Per-run identification statistics for the end-of-search report.

Populated by collectRunStatistics_() once a single spectrum file has been searched (post-FDR), plus a few fields captured at well-defined points during search() (target/decoy counts pre-FDR, achieved q-value, timing). All counts refer to one input file. Cross-file/shared facts (database, fragment index, configuration) live in SharedSearchStats instead.

Collaboration diagram for ProSEAlgorithm::RunStatistics:
[legend]
Class Members
double achieved_psm_fdr = -1.0 max retained q-value after FDR (<0 = n/a)
map< Int, Size > charge_histogram precursor charge -> PSM count
Size decoy_psms = 0 decoy PSMs in the final IDs (after FDR, if applied)
bool fdr_applied = false true if PSM-level FDR filtering ran
double frag_err_mad = 0.0
double frag_err_median = 0.0
double frag_err_recommended = 0.0
bool frag_tol_valid = false true if fragment-error estimate present
double hyperscore_max = 0.0
double hyperscore_median = 0.0
double hyperscore_min = 0.0
string input_file spectrum file this run searched (basename or path)
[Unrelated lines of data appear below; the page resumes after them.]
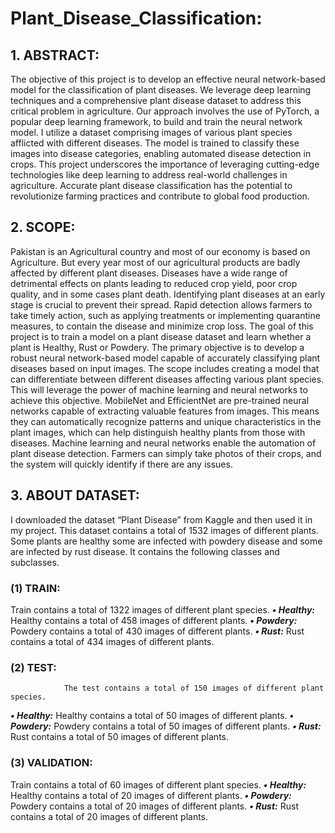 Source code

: # Plant_Disease_Classification:
## 1. ABSTRACT:
The objective of this project is to develop an effective neural network-based model for the classification of plant diseases. We leverage deep learning techniques and a comprehensive plant disease dataset to address this critical problem in agriculture. Our approach involves the use of PyTorch, a popular deep learning framework, to build and train the neural network model. I utilize a dataset comprising images of various plant species afflicted with different diseases. The model is trained to classify these images into disease categories, enabling automated disease detection in crops. This project underscores the importance of leveraging cutting-edge technologies like deep learning to address real-world challenges in agriculture. Accurate plant disease classification has the potential to revolutionize farming practices and contribute to global food production.
## 2.	SCOPE:
Pakistan is an Agricultural country and most of our economy is based on Agriculture. But every year most of our agricultural products are badly affected by different plant diseases. Diseases have a wide range of detrimental effects on plants leading to reduced crop yield, poor crop quality, and in some cases plant death. Identifying plant diseases at an early stage is crucial to prevent their spread. Rapid detection allows farmers to take timely action, such as applying treatments or implementing quarantine measures, to contain the disease and minimize crop loss. The goal of this project is to train a model on a plant disease dataset and learn whether a plant is Healthy, Rust or Powdery. The primary objective is to develop a robust neural network-based model capable of accurately classifying plant diseases based on input images. The scope includes creating a model that can differentiate between different diseases affecting various plant species. This will leverage the power of machine learning and neural networks to achieve this objective. MobileNet and EfficientNet are pre-trained neural networks capable of extracting valuable features from images. This means they can automatically recognize patterns and unique characteristics in the plant images, which can help distinguish healthy plants from those with diseases. Machine learning and neural networks enable the automation of plant disease detection. Farmers can simply take photos of their crops, and the system will quickly identify if there are any issues.

## 3.	ABOUT DATASET:
I downloaded the dataset “Plant Disease” from Kaggle and then used it in my project. This dataset contains a total of 1532 images of different plants. Some plants are healthy some are infected with powdery disease and some are infected by rust disease. It contains the following classes and subclasses.

### (1)	TRAIN:
Train contains a total of 1322 images of different plant species.
***•	Healthy:***
Healthy contains a total of 458 images of different plants.
***•	Powdery:***
Powdery contains a total of 430 images of different plants.
***•	Rust:***
Rust contains a total of 434 images of different plants.

### (2)	TEST:
                The test contains a total of 150 images of different plant species.
***•	Healthy:***
Healthy contains a total of 50 images of different plants.
***•	Powdery:***
Powdery contains a total of 50 images of different plants.
***•	Rust:***
Rust contains a total of 50 images of different plants.

### (3)	VALIDATION:

Train contains a total of 60 images of different plant species.
***•	Healthy:***
Healthy contains a total of 20 images of different plants.
***•	Powdery:***
Powdery contains a total of 20 images of different plants.
***•	Rust:***
Rust contains a total of 20 images of different plants.

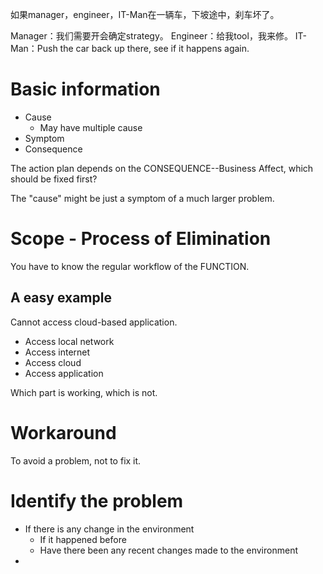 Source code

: 如果manager，engineer，IT-Man在一辆车，下坡途中，刹车坏了。

Manager：我们需要开会确定strategy。
Engineer：给我tool，我来修。
IT-Man：Push the car back up there, see if it happens again.

# Basic information
- Cause
  - May have multiple cause
- Symptom
- Consequence

The action plan depends on the CONSEQUENCE--Business Affect, which should be fixed first?

The "cause" might be just a symptom of a much larger problem.

# Scope - Process of Elimination

You have to know the regular workflow of the FUNCTION.

## A easy example

Cannot access cloud-based application.

- Access local network
- Access internet
- Access cloud
- Access application

Which part is working, which is not.

# Workaround
To avoid a problem, not to fix it.


# Identify the problem
- If there is any change in the environment
  - If it happened before
  - Have there been any recent changes made to the environment 
-  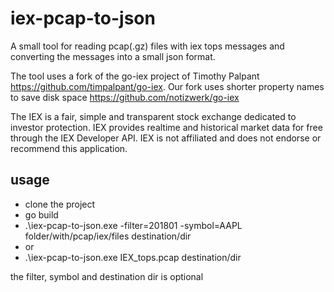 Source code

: # iex-pcap-to-json

A small tool for reading pcap(.gz) files with iex tops messages and converting the messages into a small json format.

The tool uses a fork of the go-iex project of Timothy Palpant https://github.com/timpalpant/go-iex. Our fork uses shorter property names to save disk space https://github.com/notizwerk/go-iex

The IEX is a fair, simple and transparent stock exchange dedicated to investor protection. IEX provides realtime and historical market data for free through the IEX Developer API. IEX is not affiliated and does not endorse or recommend this application.

## usage
* clone the project
* go build
* .\iex-pcap-to-json.exe -filter=201801 -symbol=AAPL folder/with/pcap/iex/files destination/dir
* or
* .\iex-pcap-to-json.exe IEX_tops.pcap destination/dir

the filter, symbol and destination dir is optional
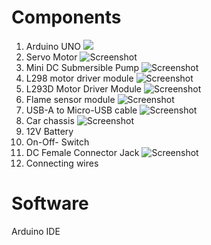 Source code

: # Components
1. Arduino UNO 
![](https://github.com/laxminagln/Fire-Fighter-Robot/edit/main/Images/ArduinoUNO.jpg|width=100)
2. Servo Motor 
![Screenshot](screenshot.png)
3. Mini DC Submersible Pump 
![Screenshot](screenshot.png)
4. L298 motor driver module
![Screenshot](screenshot.png)
5. L293D Motor Driver Module 
![Screenshot](screenshot.png)
6. Flame  sensor module
![Screenshot](screenshot.png)
7. USB-A to Micro-USB cable
![Screenshot](screenshot.png)
8. Car chassis
![Screenshot](screenshot.png)
9. 12V Battery
10. On-Off- Switch
11. DC Female Connector Jack 
![Screenshot](screenshot.png)
12. Connecting wires

# Software
Arduino IDE
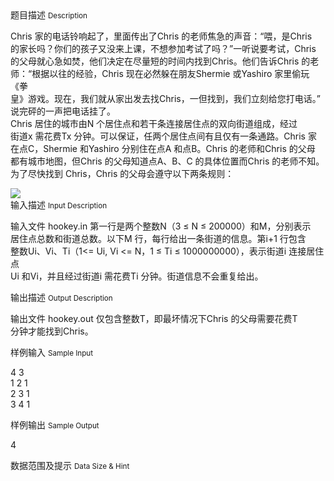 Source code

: <div class="panel panel-default">
<div class="area-title">
<span>
题目描述
<small>Description</small>
</span></div>
<div class="panel-body">

<p>Chris 家的电话铃响起了，里面传出了Chris 的老师焦急的声音：“喂，是Chris<br>的家长吗？你们的孩子又没来上课，不想参加考试了吗？”一听说要考试，Chris<br>的父母就心急如焚，他们决定在尽量短的时间内找到Chris。他们告诉Chris 的老<br>师：“根据以往的经验，Chris 现在必然躲在朋友Shermie 或Yashiro 家里偷玩《拳<br>皇》游戏。现在，我们就从家出发去找Chris，一但找到，我们立刻给您打电话。”<br>说完砰的一声把电话挂了。<br>Chris 居住的城市由N 个居住点和若干条连接居住点的双向街道组成，经过<br>街道x 需花费Tx 分钟。可以保证，任两个居住点间有且仅有一条通路。Chris 家<br>在点C，Shermie 和Yashiro 分别住在点A 和点B。Chris 的老师和Chris 的父母<br>都有城市地图，但Chris 的父母知道点A、B、C 的具体位置而Chris 的老师不知。<br>为了尽快找到 Chris，Chris 的父母会遵守以下两条规则：<br></p>

<img src="/source/codevs/codevs-1757/img/aHR0cDovL3d3dy5qb3lvaS5jbi9wcm9ibGVtL2NvZGV2cy0xNzU3L2h0dHA6Ly9jb2RldnMuY24vbWVkaWEvaW1hZ2UvMTc1Ny5ibXA=.bmp" style="max-width:700px">

</div>
</div>

<div class="panel panel-default">
<div class="area-title">
<span>
输入描述
<small>Input Description</small>
</span></div>
<div class="panel-body">
<p>输入文件 hookey.in 第一行是两个整数N（3 ≤ N ≤ 200000）和M，分别表示<br>居住点总数和街道总数。以下M 行，每行给出一条街道的信息。第i+1 行包含<br>整数Ui、Vi、Ti（1&lt;= Ui, Vi &lt;= N，1 ≤ Ti ≤ 1000000000），表示街道i 连接居住点<br>Ui 和Vi，并且经过街道i 需花费Ti 分钟。街道信息不会重复给出。</p>

</div>
</div>
<div  class="panel panel-default">
<div class="area-title">
<span>
输出描述
<small>Output Description</small>
</span></div>
<div class="panel-body">

<p>输出文件 hookey.out 仅包含整数T，即最坏情况下Chris 的父母需要花费T<br />分钟才能找到Chris。</p>

</div>
</div>


<div class="panel panel-default">
<div class="area-title">
<span>
样例输入
<small>Sample Input</small>
</span></div>
<div class="panel-body">
<p>4 3<br>1 2 1<br>2 3 1<br>3 4 1</p>

</div>
</div>

<div class="panel panel-default">
<div class="area-title">
<span>
样例输出
<small>Sample Output</small>
</span></div>
<div class="panel-body">
<p>4</p>

</div>
</div>

<div class="panel panel-default">
<div class="area-title">
<span>
数据范围及提示
<small>Data Size & Hint</small>
</span></div>
<div class="panel-body">

</div>
</div> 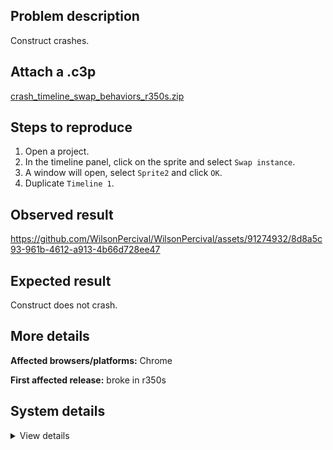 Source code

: ## Problem description

Construct crashes.

## Attach a .c3p

[crash_timeline_swap_behaviors_r350s.zip](https://github.com/WilsonPercival/WilsonPercival/files/12061975/crash_timeline_swap_behaviors_r350s.zip)

## Steps to reproduce

1. Open a project.
2. In the timeline panel, click on the sprite and select `Swap instance`.
3. A window will open, select `Sprite2` and click `OK`.
4. Duplicate `Timeline 1`.

## Observed result

https://github.com/WilsonPercival/WilsonPercival/assets/91274932/8d8a5c93-961b-4612-a913-4b66d728ee47

## Expected result

Construct does not crash.

## More details



**Affected browsers/platforms:** Chrome

**First affected release:** broke in r350s

## System details

<details><summary>View details</summary>

Error report information
Type: unhandled rejection
Reason: Error: behavior type not found @ Error: behavior type not found at d.Ha (https://editor.construct.net/r350/projectResources.js:1172:281) at async d.CKc (https://editor.construct.net/r350/projectResources.js:1168:450) at async d.Ha (https://editor.construct.net/r350/projectResources.js:1167:437) at async d.Ha (https://editor.construct.net/r350/projectResources.js:1125:316) at async d.m3b (https://editor.construct.net/r350/projectResources.js:1132:1) at async d.DKc (https://editor.construct.net/r350/projectResources.js:1132:160) at async d.Ha (https://editor.construct.net/r350/projectResources.js:1048:440) at async d.Eg (https://editor.construct.net/r350/projectResources.js:1003:418) at async https://editor.construct.net/r350/components/bars/projectBar/projectBar.js:73:385
Stack: Error: behavior type not found at d.Ha (https://editor.construct.net/r350/projectResources.js:1172:281) at async d.CKc (https://editor.construct.net/r350/projectResources.js:1168:450) at async d.Ha (https://editor.construct.net/r350/projectResources.js:1167:437) at async d.Ha (https://editor.construct.net/r350/projectResources.js:1125:316) at async d.m3b (https://editor.construct.net/r350/projectResources.js:1132:1) at async d.DKc (https://editor.construct.net/r350/projectResources.js:1132:160) at async d.Ha (https://editor.construct.net/r350/projectResources.js:1048:440) at async d.Eg (https://editor.construct.net/r350/projectResources.js:1003:418) at async https://editor.construct.net/r350/components/bars/projectBar/projectBar.js:73:385
Construct version: r350
URL: https://editor.construct.net/
Date: Sat Jul 15 2023 23:06:46 GMT+0300 (Восточная Европа, летнее время)
Uptime: 25.6 s

Platform information
Product: Construct 3 r350 (stable)
Browser: Chrome 114.0.5735.199
Browser engine: Chromium
Context: browser
Operating system: Windows 11
Device type: desktop
Device pixel ratio: 1.5
Logical CPU cores: 16
Approx. device memory: 8 GB
User agent: Mozilla/5.0 (Windows NT 10.0; Win64; x64) AppleWebKit/537.36 (KHTML, like Gecko) Chrome/114.0.0.0 Safari/537.36
Language setting: en-US

WebGL information
Version string: WebGL 2.0 (OpenGL ES 3.0 Chromium)
Numeric version: 2
Supports NPOT textures: yes
Supports GPU profiling: no
Supports highp precision: yes
Vendor: Google Inc. (AMD)
Renderer: ANGLE (AMD, AMD Radeon(TM) Graphics Direct3D11 vs_5_0 ps_5_0, D3D11)
Major performance caveat: no
Maximum texture size: 16384
Point size range: 1 to 1024
Extensions: EXT_color_buffer_float, EXT_color_buffer_half_float, EXT_disjoint_timer_query_webgl2, EXT_float_blend, EXT_texture_compression_bptc, EXT_texture_compression_rgtc, EXT_texture_filter_anisotropic, EXT_texture_norm16, KHR_parallel_shader_compile, OES_draw_buffers_indexed, OES_texture_float_linear, OVR_multiview2, WEBGL_compressed_texture_s3tc, WEBGL_compressed_texture_s3tc_srgb, WEBGL_debug_renderer_info, WEBGL_debug_shaders, WEBGL_lose_context, WEBGL_multi_draw, WEBGL_provoking_vertex

</details>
Size matched_spectra = 0 spectra with >=1 retained PSM in the final IDs (after FDR, if applied)
map< Size, Size > missed_cleavage_histogram missed cleavages -> PSM count
Size ms2_spectra = 0 number of MS2 spectra in the input
double prec_err_mad = 0.0
double prec_err_median = 0.0
double prec_err_recommended = 0.0
bool prec_tol_valid = false true if precursor-error estimate present
bool score_stats_valid = false true if hyperscore_* below are meaningful
double seconds_calibration = 0.0 calibration pass wall time (0 if disabled)
double seconds_fdr = 0.0 FDR filtering wall time (0 if not applied)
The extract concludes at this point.